(What the task asks): Start at the line below containing "- Centered with" and stop at the line containing "SELL/PUT = Red". Repeat every line of that stretch exactly, and nothing outside it.

____

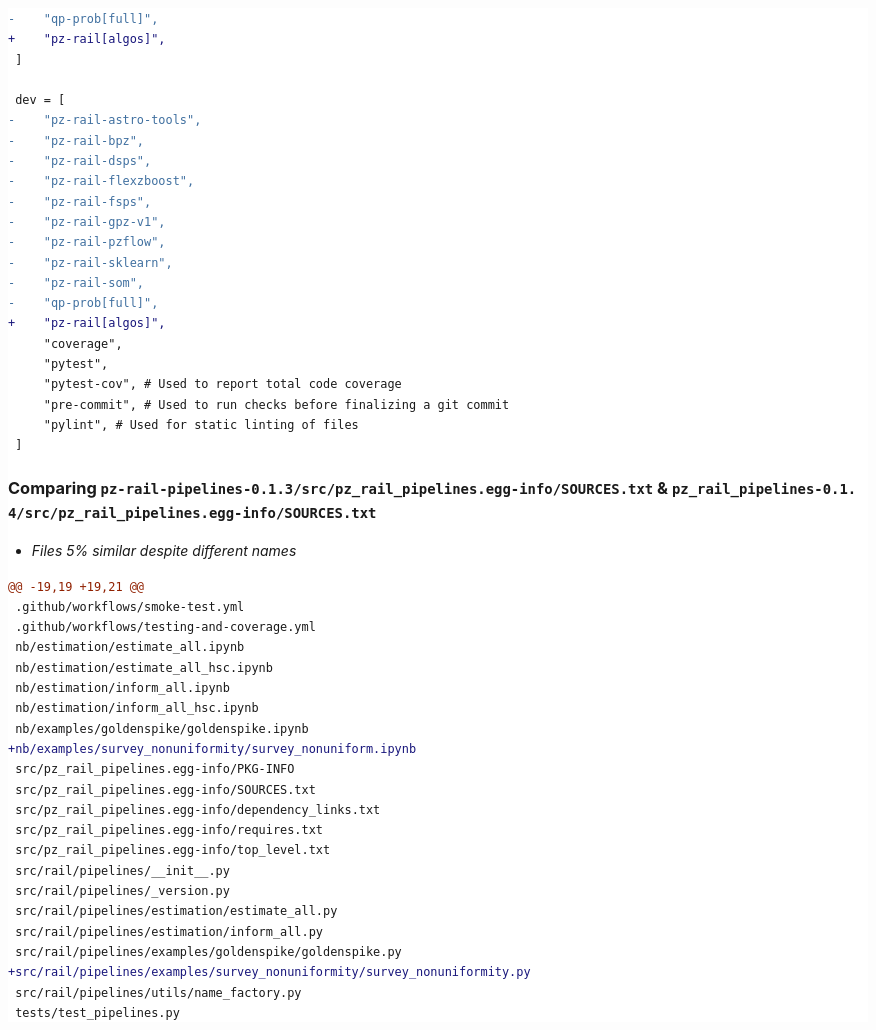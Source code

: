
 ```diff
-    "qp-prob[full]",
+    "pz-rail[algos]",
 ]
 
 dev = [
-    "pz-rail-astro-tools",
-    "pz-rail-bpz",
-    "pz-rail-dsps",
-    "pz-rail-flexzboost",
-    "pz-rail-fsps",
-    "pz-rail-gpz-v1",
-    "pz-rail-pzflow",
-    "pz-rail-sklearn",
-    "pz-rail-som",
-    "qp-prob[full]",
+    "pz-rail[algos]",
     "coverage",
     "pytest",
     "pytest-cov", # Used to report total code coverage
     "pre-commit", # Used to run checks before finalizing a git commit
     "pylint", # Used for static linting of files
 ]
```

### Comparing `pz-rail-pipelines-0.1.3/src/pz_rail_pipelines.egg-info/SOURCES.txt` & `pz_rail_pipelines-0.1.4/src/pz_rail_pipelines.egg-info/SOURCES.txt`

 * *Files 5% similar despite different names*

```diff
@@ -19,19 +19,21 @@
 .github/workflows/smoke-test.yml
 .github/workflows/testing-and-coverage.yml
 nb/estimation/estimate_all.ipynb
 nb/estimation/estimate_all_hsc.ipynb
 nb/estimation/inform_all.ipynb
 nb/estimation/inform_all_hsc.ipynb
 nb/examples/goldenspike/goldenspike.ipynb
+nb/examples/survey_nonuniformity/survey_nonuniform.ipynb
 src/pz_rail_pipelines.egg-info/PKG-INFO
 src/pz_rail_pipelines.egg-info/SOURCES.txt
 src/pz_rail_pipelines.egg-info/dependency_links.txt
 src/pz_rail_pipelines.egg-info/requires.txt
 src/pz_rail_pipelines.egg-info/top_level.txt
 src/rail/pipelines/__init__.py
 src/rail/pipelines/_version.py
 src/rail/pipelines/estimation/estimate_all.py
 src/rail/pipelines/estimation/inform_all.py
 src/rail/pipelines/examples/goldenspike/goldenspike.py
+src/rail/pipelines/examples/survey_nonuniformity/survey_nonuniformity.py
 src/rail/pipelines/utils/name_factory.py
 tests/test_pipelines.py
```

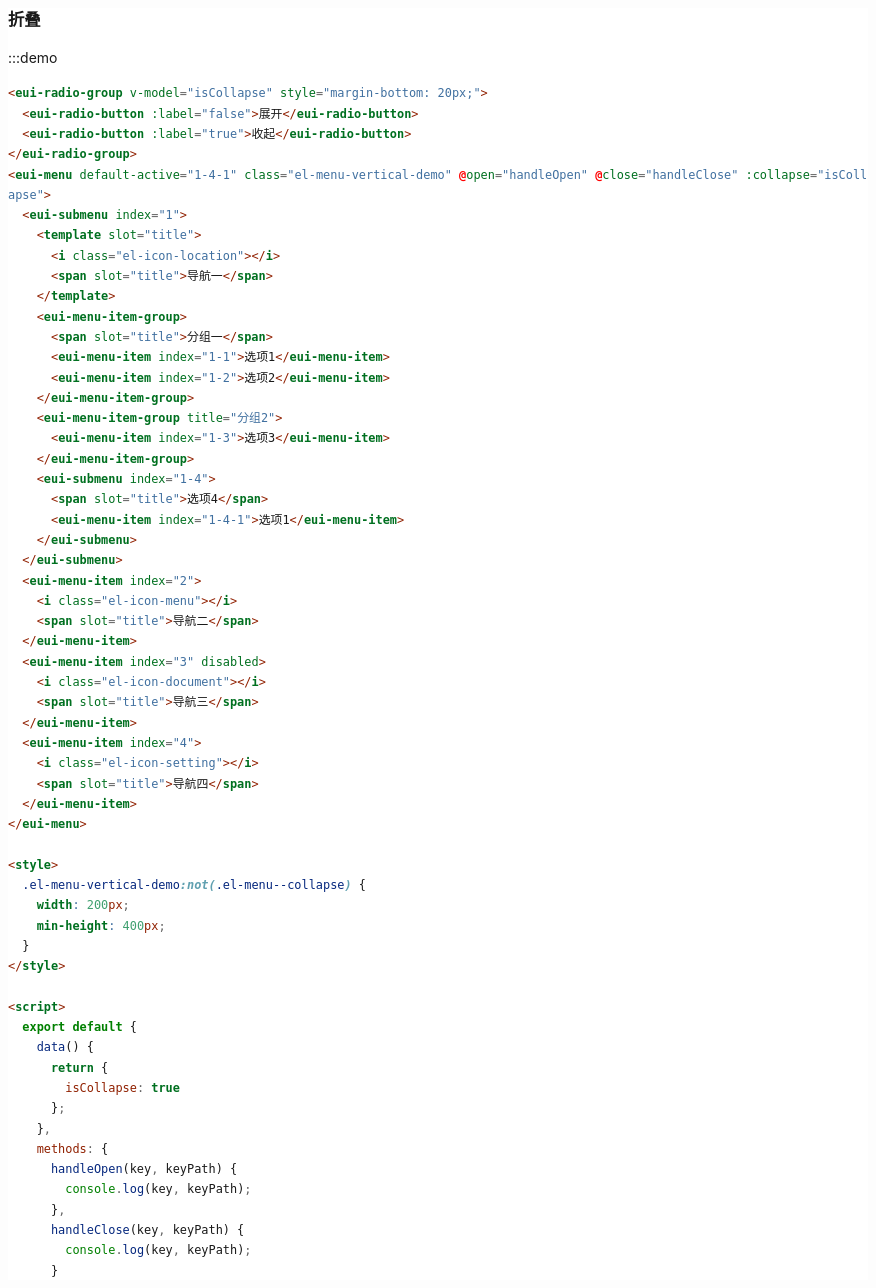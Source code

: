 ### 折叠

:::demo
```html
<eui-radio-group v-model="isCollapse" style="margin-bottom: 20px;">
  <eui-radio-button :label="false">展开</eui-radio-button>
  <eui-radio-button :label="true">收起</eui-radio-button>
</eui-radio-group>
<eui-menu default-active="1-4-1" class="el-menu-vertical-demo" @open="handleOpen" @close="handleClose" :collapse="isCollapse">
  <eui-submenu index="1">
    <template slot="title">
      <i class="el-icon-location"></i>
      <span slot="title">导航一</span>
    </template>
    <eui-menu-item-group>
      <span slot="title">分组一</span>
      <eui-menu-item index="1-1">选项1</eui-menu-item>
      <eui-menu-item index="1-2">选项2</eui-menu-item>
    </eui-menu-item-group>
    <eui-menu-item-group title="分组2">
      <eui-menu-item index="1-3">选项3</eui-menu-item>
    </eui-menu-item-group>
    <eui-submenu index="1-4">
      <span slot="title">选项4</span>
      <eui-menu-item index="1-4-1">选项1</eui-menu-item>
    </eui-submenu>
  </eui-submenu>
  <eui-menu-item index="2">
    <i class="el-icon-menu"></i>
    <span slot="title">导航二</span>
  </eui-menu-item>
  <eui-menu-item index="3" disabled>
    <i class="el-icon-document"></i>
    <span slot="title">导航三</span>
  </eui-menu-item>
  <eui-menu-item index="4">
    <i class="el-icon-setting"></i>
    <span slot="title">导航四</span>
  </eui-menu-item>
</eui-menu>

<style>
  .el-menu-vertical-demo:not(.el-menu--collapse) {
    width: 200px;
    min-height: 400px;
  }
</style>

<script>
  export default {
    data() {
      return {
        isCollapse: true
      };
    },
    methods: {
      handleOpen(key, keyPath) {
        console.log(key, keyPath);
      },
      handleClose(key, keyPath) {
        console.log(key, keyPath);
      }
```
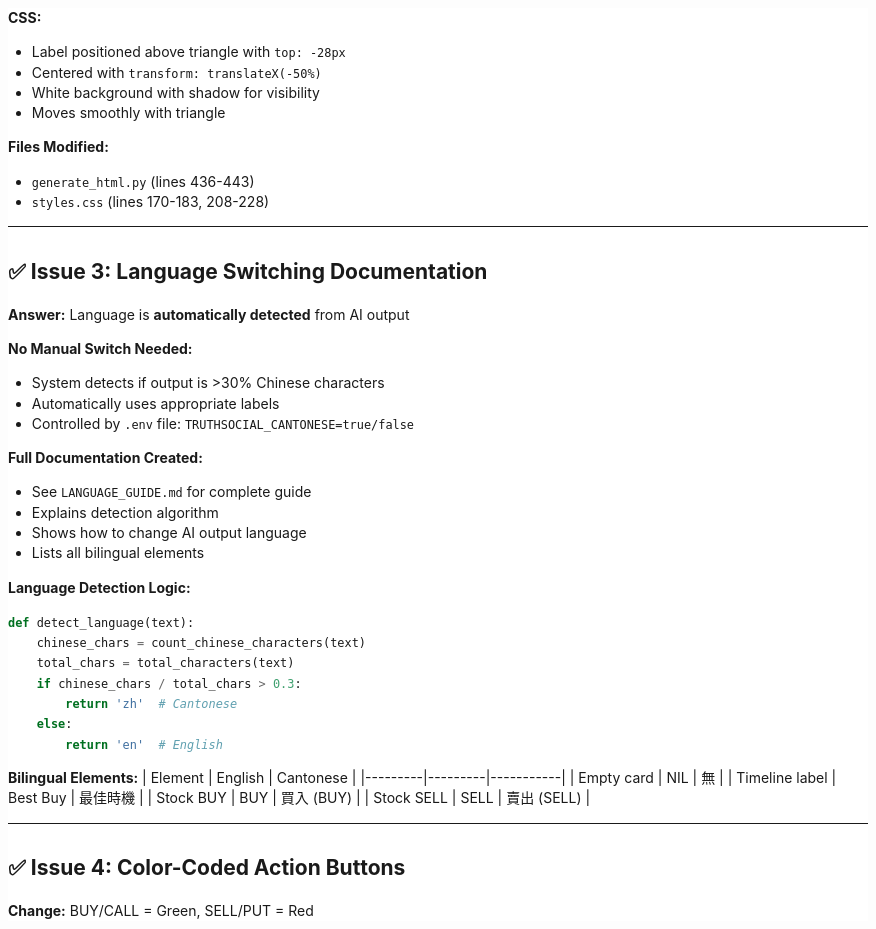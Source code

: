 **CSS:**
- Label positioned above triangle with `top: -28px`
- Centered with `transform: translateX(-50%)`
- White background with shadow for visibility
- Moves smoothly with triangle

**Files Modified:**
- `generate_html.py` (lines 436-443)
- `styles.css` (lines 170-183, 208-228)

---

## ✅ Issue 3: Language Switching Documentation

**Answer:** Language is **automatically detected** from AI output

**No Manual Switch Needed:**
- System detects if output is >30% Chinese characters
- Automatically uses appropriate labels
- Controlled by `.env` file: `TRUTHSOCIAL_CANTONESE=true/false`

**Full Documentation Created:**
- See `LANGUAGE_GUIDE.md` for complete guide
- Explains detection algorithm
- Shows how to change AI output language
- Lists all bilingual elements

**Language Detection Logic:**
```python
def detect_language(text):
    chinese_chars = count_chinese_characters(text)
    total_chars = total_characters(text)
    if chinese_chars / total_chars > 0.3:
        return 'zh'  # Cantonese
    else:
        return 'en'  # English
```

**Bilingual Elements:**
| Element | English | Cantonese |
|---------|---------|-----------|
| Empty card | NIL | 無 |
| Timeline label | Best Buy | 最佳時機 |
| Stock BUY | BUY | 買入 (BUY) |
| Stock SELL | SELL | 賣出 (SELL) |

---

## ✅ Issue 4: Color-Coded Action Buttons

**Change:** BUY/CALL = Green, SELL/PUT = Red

____

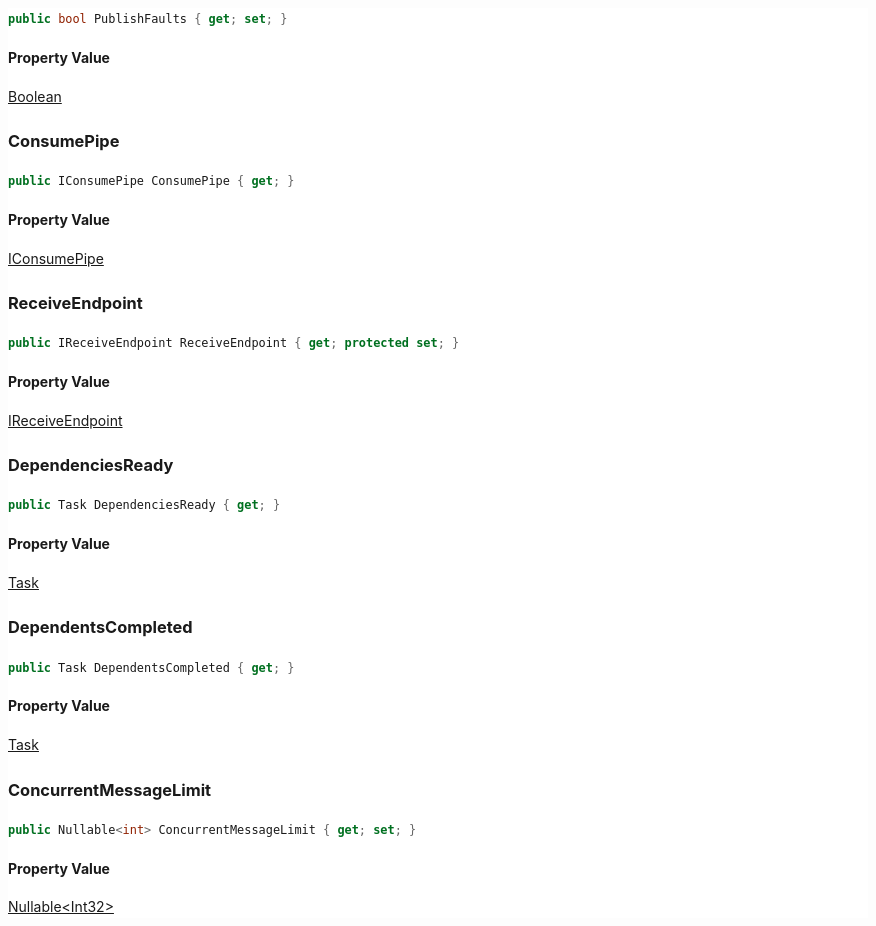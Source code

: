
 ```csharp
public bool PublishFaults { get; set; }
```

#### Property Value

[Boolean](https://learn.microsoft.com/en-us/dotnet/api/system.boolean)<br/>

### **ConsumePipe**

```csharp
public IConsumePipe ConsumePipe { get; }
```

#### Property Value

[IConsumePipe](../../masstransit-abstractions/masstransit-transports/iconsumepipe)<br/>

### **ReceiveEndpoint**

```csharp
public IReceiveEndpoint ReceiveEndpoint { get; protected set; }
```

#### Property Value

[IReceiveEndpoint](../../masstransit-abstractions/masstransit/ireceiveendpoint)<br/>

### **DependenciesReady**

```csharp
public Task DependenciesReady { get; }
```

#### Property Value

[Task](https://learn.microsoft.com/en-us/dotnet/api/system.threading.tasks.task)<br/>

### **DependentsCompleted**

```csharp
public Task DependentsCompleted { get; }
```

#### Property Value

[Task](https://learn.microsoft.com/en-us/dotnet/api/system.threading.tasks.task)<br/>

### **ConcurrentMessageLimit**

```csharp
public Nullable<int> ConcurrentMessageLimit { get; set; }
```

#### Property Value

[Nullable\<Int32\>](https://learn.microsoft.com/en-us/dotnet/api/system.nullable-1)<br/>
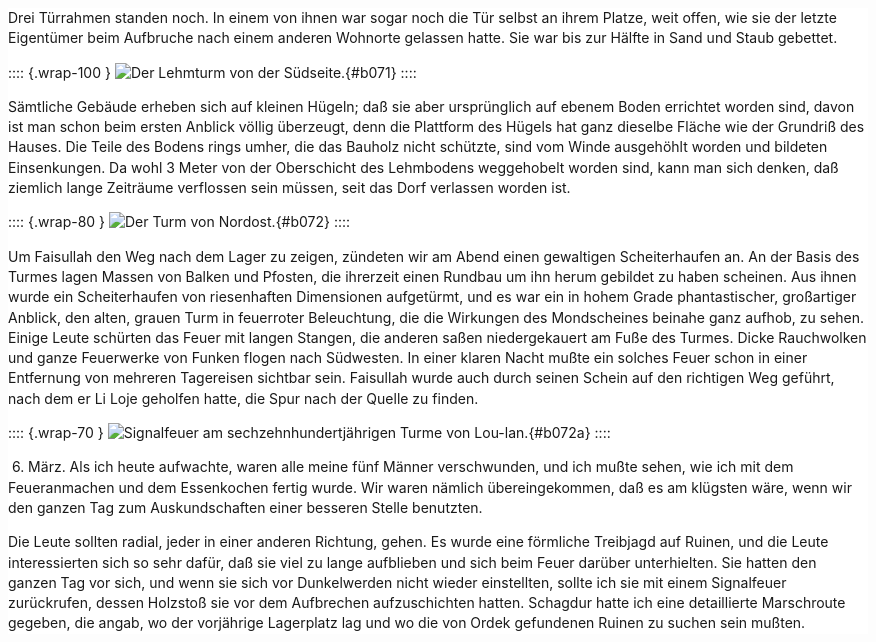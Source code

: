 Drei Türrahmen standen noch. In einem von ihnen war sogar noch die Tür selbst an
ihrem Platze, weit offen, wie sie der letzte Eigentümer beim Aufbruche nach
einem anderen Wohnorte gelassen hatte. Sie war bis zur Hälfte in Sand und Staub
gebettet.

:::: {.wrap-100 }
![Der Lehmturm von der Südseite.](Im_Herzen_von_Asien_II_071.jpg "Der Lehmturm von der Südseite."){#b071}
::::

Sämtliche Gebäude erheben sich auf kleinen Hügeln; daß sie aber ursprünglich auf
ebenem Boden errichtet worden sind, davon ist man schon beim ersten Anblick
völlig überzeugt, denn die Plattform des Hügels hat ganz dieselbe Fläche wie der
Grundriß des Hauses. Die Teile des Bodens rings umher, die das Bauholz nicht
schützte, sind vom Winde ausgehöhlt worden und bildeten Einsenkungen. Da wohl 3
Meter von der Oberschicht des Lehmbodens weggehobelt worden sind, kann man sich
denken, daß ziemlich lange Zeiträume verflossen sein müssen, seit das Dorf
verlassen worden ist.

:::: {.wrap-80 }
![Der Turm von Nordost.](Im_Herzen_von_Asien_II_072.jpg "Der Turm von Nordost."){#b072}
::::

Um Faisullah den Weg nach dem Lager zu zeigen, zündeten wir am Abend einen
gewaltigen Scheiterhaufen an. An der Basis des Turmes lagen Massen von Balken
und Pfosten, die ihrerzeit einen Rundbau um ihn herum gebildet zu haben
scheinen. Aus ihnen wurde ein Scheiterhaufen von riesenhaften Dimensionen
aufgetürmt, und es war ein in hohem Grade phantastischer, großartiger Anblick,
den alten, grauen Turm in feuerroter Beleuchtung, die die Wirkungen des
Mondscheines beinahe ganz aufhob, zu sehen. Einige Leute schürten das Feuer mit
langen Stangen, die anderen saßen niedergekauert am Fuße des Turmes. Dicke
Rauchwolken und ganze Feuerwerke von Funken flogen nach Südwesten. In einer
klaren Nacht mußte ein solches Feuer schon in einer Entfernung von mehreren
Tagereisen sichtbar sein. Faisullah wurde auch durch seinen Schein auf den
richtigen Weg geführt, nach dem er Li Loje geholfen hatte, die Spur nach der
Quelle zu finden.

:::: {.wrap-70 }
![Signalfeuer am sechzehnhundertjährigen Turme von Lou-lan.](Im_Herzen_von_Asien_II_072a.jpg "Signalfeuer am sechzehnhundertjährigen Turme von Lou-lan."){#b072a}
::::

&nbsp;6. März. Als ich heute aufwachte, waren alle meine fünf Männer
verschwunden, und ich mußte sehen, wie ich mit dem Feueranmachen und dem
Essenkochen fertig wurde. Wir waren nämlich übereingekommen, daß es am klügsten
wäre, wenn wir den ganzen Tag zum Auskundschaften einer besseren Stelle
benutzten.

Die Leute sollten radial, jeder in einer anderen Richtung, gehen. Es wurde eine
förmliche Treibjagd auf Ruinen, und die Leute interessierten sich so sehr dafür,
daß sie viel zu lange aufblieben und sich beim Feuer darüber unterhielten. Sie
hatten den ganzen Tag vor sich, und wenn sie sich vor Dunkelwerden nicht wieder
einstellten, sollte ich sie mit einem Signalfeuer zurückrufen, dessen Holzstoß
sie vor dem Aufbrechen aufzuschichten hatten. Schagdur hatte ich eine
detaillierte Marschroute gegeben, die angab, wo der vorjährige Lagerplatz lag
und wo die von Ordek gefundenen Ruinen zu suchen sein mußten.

____

(Reply):
- Centered with `transform: translateX(-50%)`
- White background with shadow for visibility
- Moves smoothly with triangle

**Files Modified:**
- `generate_html.py` (lines 436-443)
- `styles.css` (lines 170-183, 208-228)

---

## ✅ Issue 3: Language Switching Documentation

**Answer:** Language is **automatically detected** from AI output

**No Manual Switch Needed:**
- System detects if output is >30% Chinese characters
- Automatically uses appropriate labels
- Controlled by `.env` file: `TRUTHSOCIAL_CANTONESE=true/false`

**Full Documentation Created:**
- See `LANGUAGE_GUIDE.md` for complete guide
- Explains detection algorithm
- Shows how to change AI output language
- Lists all bilingual elements

**Language Detection Logic:**
```python
def detect_language(text):
    chinese_chars = count_chinese_characters(text)
    total_chars = total_characters(text)
    if chinese_chars / total_chars > 0.3:
        return 'zh'  # Cantonese
    else:
        return 'en'  # English
```

**Bilingual Elements:**
| Element | English | Cantonese |
|---------|---------|-----------|
| Empty card | NIL | 無 |
| Timeline label | Best Buy | 最佳時機 |
| Stock BUY | BUY | 買入 (BUY) |
| Stock SELL | SELL | 賣出 (SELL) |

---

## ✅ Issue 4: Color-Coded Action Buttons

**Change:** BUY/CALL = Green, SELL/PUT = Red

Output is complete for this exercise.